▶ _EXERCISE MATERIAL_
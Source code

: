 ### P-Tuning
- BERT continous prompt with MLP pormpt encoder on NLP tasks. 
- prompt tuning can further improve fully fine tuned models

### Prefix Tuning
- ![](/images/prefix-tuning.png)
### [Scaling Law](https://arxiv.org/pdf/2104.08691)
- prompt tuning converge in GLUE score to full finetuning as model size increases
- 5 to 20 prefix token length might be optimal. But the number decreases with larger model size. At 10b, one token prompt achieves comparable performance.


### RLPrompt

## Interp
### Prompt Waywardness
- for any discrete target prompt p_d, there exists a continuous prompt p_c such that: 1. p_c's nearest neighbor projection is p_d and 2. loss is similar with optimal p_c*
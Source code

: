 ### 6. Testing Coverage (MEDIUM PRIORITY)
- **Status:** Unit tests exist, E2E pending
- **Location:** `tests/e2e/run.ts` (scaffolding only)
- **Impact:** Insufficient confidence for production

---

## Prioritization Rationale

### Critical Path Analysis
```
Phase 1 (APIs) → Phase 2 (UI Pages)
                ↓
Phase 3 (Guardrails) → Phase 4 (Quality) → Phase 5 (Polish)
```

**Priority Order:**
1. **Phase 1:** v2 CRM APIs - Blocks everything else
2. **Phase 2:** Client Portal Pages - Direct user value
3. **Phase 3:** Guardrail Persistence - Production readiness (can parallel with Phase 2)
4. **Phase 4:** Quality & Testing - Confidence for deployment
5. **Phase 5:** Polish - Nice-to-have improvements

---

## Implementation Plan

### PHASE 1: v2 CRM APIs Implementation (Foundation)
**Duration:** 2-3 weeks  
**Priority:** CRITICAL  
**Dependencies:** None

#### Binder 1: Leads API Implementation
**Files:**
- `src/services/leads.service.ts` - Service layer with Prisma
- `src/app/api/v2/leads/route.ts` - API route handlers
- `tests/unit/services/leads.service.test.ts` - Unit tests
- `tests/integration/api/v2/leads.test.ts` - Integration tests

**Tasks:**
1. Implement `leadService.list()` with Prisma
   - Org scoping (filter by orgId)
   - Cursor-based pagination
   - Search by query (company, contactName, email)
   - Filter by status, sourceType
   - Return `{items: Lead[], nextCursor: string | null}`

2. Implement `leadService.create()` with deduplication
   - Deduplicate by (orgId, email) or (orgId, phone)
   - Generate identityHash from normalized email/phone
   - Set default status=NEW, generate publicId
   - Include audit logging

▶ _WHAT IS REQUIRED_
The job here is to write out all the entries again exactly.

▶ _EXERCISE RESPONSE_
Source code

: ### P-Tuning
- BERT continous prompt with MLP pormpt encoder on NLP tasks. 
- prompt tuning can further improve fully fine tuned models

### Prefix Tuning
- ![](/images/prefix-tuning.png)
### [Scaling Law](https://arxiv.org/pdf/2104.08691)
- prompt tuning converge in GLUE score to full finetuning as model size increases
- 5 to 20 prefix token length might be optimal. But the number decreases with larger model size. At 10b, one token prompt achieves comparable performance.


### RLPrompt

## Interp
### Prompt Waywardness
- for any discrete target prompt p_d, there exists a continuous prompt p_c such that: 1. p_c's nearest neighbor projection is p_d and 2. loss is similar with optimal p_c*
Source code

: ### 6. Testing Coverage (MEDIUM PRIORITY)
- **Status:** Unit tests exist, E2E pending
- **Location:** `tests/e2e/run.ts` (scaffolding only)
- **Impact:** Insufficient confidence for production

---

## Prioritization Rationale

### Critical Path Analysis
```
Phase 1 (APIs) → Phase 2 (UI Pages)
                ↓
Phase 3 (Guardrails) → Phase 4 (Quality) → Phase 5 (Polish)
```

**Priority Order:**
1. **Phase 1:** v2 CRM APIs - Blocks everything else
2. **Phase 2:** Client Portal Pages - Direct user value
3. **Phase 3:** Guardrail Persistence - Production readiness (can parallel with Phase 2)
4. **Phase 4:** Quality & Testing - Confidence for deployment
5. **Phase 5:** Polish - Nice-to-have improvements

---

## Implementation Plan

### PHASE 1: v2 CRM APIs Implementation (Foundation)
**Duration:** 2-3 weeks  
**Priority:** CRITICAL  
**Dependencies:** None

#### Binder 1: Leads API Implementation
**Files:**
- `src/services/leads.service.ts` - Service layer with Prisma
- `src/app/api/v2/leads/route.ts` - API route handlers
- `tests/unit/services/leads.service.test.ts` - Unit tests
- `tests/integration/api/v2/leads.test.ts` - Integration tests

**Tasks:**
1. Implement `leadService.list()` with Prisma
   - Org scoping (filter by orgId)
   - Cursor-based pagination
   - Search by query (company, contactName, email)
   - Filter by status, sourceType
   - Return `{items: Lead[], nextCursor: string | null}`

2. Implement `leadService.create()` with deduplication
   - Deduplicate by (orgId, email) or (orgId, phone)
   - Generate identityHash from normalized email/phone
   - Set default status=NEW, generate publicId
   - Include audit logging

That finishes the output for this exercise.